--- Excerpted records ---

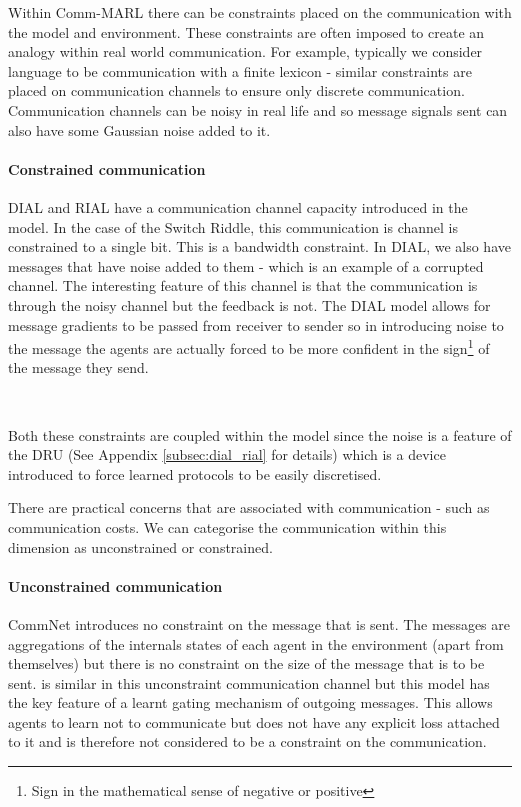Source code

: \documentclass{article}
\begin{document}
Within Comm-MARL there can be constraints placed on the communication with the model and environment. These constraints are often imposed to create an analogy within real world communication. For example, typically we consider language to be communication with a finite lexicon - similar constraints are placed on communication channels to ensure only discrete communication. Communication channels can be noisy in real life and so message signals sent can also have some Gaussian noise added to it.

\paragraph{Constrained communication} DIAL and RIAL \citep{foerster2016learning} have a communication channel capacity introduced in the model. In the case of the Switch Riddle, this communication is channel is constrained to a single bit. This is a bandwidth constraint. In DIAL, we also have messages that have noise added to them - which is an example of a corrupted channel. The interesting feature of this channel is that the communication is through the noisy channel but the feedback is not. The DIAL model allows for message gradients to be passed from receiver to sender so in introducing noise to the message the agents are actually forced to be more confident in the sign\footnote{Sign in the mathematical sense of negative or positive} of the message they send.

\

Both these constraints are coupled within the model since the noise is a feature of the DRU (See Appendix \ref{subsec:dial_rial} for details) which is a device introduced to force learned protocols to be easily discretised. 

There are practical concerns that are associated with communication - such as communication costs. We can categorise the communication within this dimension as unconstrained or constrained. 

\paragraph{Unconstrained communication}
CommNet \citep{sukhbaatar2016commnet} introduces no constraint on the message that is sent. The messages are aggregations of the internals states of each agent in the environment (apart from themselves) but there is no constraint on the size of the message that is to be sent. \citet{singh2018ic3net} is similar in this unconstraint communication channel but this model has the key feature of a learnt gating mechanism of outgoing messages. This allows agents to learn not to communicate but does not have any explicit loss attached to it and is therefore not considered to be a constraint on the communication.
\end{document}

---

• _Exercise_
Reproduce the entries above exactly, without images.

• _Written solution_
Source code

: \documentclass{article}
\begin{document}
Within Comm-MARL there can be constraints placed on the communication with the model and environment. These constraints are often imposed to create an analogy within real world communication. For example, typically we consider language to be communication with a finite lexicon - similar constraints are placed on communication channels to ensure only discrete communication. Communication channels can be noisy in real life and so message signals sent can also have some Gaussian noise added to it.

\paragraph{Constrained communication} DIAL and RIAL \citep{foerster2016learning} have a communication channel capacity introduced in the model. In the case of the Switch Riddle, this communication is channel is constrained to a single bit. This is a bandwidth constraint. In DIAL, we also have messages that have noise added to them - which is an example of a corrupted channel. The interesting feature of this channel is that the communication is through the noisy channel but the feedback is not. The DIAL model allows for message gradients to be passed from receiver to sender so in introducing noise to the message the agents are actually forced to be more confident in the sign\footnote{Sign in the mathematical sense of negative or positive} of the message they send.

\

Both these constraints are coupled within the model since the noise is a feature of the DRU (See Appendix \ref{subsec:dial_rial} for details) which is a device introduced to force learned protocols to be easily discretised. 

There are practical concerns that are associated with communication - such as communication costs. We can categorise the communication within this dimension as unconstrained or constrained. 

\paragraph{Unconstrained communication}
CommNet \citep{sukhbaatar2016commnet} introduces no constraint on the message that is sent. The messages are aggregations of the internals states of each agent in the environment (apart from themselves) but there is no constraint on the size of the message that is to be sent. \citet{singh2018ic3net} is similar in this unconstraint communication channel but this model has the key feature of a learnt gating mechanism of outgoing messages. This allows agents to learn not to communicate but does not have any explicit loss attached to it and is therefore not considered to be a constraint on the communication.
\end{document}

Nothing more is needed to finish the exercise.